In this book, the authors argue that who you choose to hire can make or break your business, either costing or saving your company a fortune. They go on to explain how broken, outdated, but somehow still trendy hiring methods keep companies from finding the right people from the beginning and losing more with every inadequate hire. They propose their ultimate solution, the “A Method for Hiring”, which offers an organized way to find and recruit the best people for your company’s needs.

Hiring errors can be extremely costly. Choosing the wrong person typically ends up costing 15 times their salary.

When looking for your next employee, you’re hoping to strike gold. You want to find the person that will perform exceptionally, a part of the top 10% performers who can meet all the outcomes you set for them. 

You’re probably wondering why in reality, hiring managers end up settling for less. In fact, managers make 50% of their overall mistakes during the hiring process, says famed management consultant Peter Drucker, costing their team money and resources by choosing the wrong person.

Just how much do hiring mistakes cost a company? The authors found that it costs, on average, 15 times the hire’s base salary. Some of these costs come from the hire’s poor decisions on the job, but a majority come from the labor needed to fire, replace, and then onboard new talent. 

In other words, a bad hire is never worth the consequences. To stop this cycle of trial-and-error, the authors recommend stepping back and taking a close look at your hiring process. How can you select a reliable candidate from the beginning and avoid these extreme costs? 

Bad hiring happens because managers use inadequate and outdated techniques to select their candidates instead of an organized system.

Where are hiring mangers going wrong? They may not understand the demands of the job or feel none of the candidates in their pool of potential hires meets their standards. But most of the time, managers hire the wrong people because their hiring process isn’t systematized. 

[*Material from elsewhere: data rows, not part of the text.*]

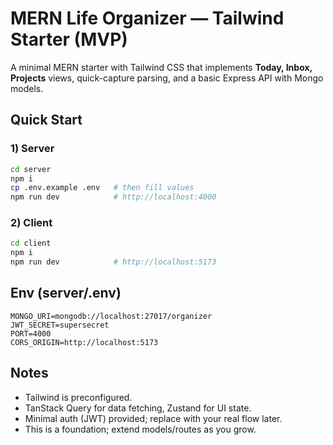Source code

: # MERN Life Organizer — Tailwind Starter (MVP)

A minimal MERN starter with Tailwind CSS that implements **Today, Inbox, Projects** views, quick-capture parsing, and a basic Express API with Mongo models.

## Quick Start

### 1) Server
```bash
cd server
npm i
cp .env.example .env   # then fill values
npm run dev            # http://localhost:4000
```

### 2) Client
```bash
cd client
npm i
npm run dev            # http://localhost:5173
```

## Env (server/.env)
```
MONGO_URI=mongodb://localhost:27017/organizer
JWT_SECRET=supersecret
PORT=4000
CORS_ORIGIN=http://localhost:5173
```

## Notes
- Tailwind is preconfigured.
- TanStack Query for data fetching, Zustand for UI state.
- Minimal auth (JWT) provided; replace with your real flow later.
- This is a foundation; extend models/routes as you grow.
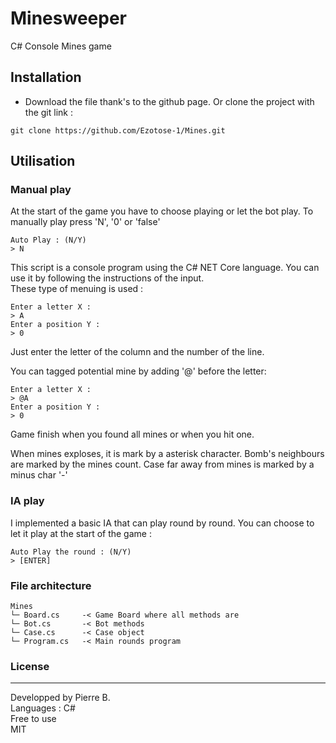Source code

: # Minesweeper
C# Console Mines game



## Installation
* Download the file thank's to the github page. Or clone the project with the git link :
```shell
git clone https://github.com/Ezotose-1/Mines.git
```



## Utilisation
### Manual play
At the start of the game you have to choose playing or let the bot play. To manually play press 'N', '0' or 'false' 
```console
Auto Play : (N/Y)
> N
```
This script is a console program using the C# NET Core language. You can use it by following the instructions of the input.  
These type of menuing is used : 
```console
Enter a letter X :
> A
Enter a position Y :
> 0
```
Just enter the letter of the column and the number of the line.

You can tagged potential mine by adding '@' before the letter: 
```console
Enter a letter X :
> @A
Enter a position Y :
> 0
```

Game finish when you found all mines or when you hit one.

When mines exploses, it is mark by a asterisk character.
Bomb's neighbours are marked by the mines count.
Case far away from mines is marked by a minus char '-'


### IA play
I implemented a basic IA that can play round by round. You can choose to let it play at the start of the game : 
```console
Auto Play the round : (N/Y)
> [ENTER]
```



### File architecture
```
Mines
└─ Board.cs     -< Game Board where all methods are
└─ Bot.cs       -< Bot methods
└─ Case.cs      -< Case object
└─ Program.cs   -< Main rounds program
```


   
### License
----
Developped by Pierre B.  
Languages : C#  
Free to use  
MIT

Instead, hiring managers rely on what the authors call “voodoo hiring methods”, or methods that rely on short-cuts instead of careful and balanced evaluation.

For example, an “art critic” manager expects to understand a candidate based on a short first impression, likely to be fooled by appearances like the candidate’s charisma. A “prosecutor” may ask indirect and tricky questions in interviews to try and get the candidate to slip up, putting the candidate on the defensive. A “fortune-teller” manager asks candidates about hypothetical future problems which have little to do with the candidate’s ability to handle the current problem of the company while an “animal lover” asks bizarre questions like “what’s your spirit animal?”.

Not only do managers lean on unhelpful interview questions, but they squander interview time. A “chatterbox” manager spends the interview making small talk while a “suitor” spends it trying to sell the company, instead of collecting information about the potential hire.

Even managers that test their candidate's skills can rely too...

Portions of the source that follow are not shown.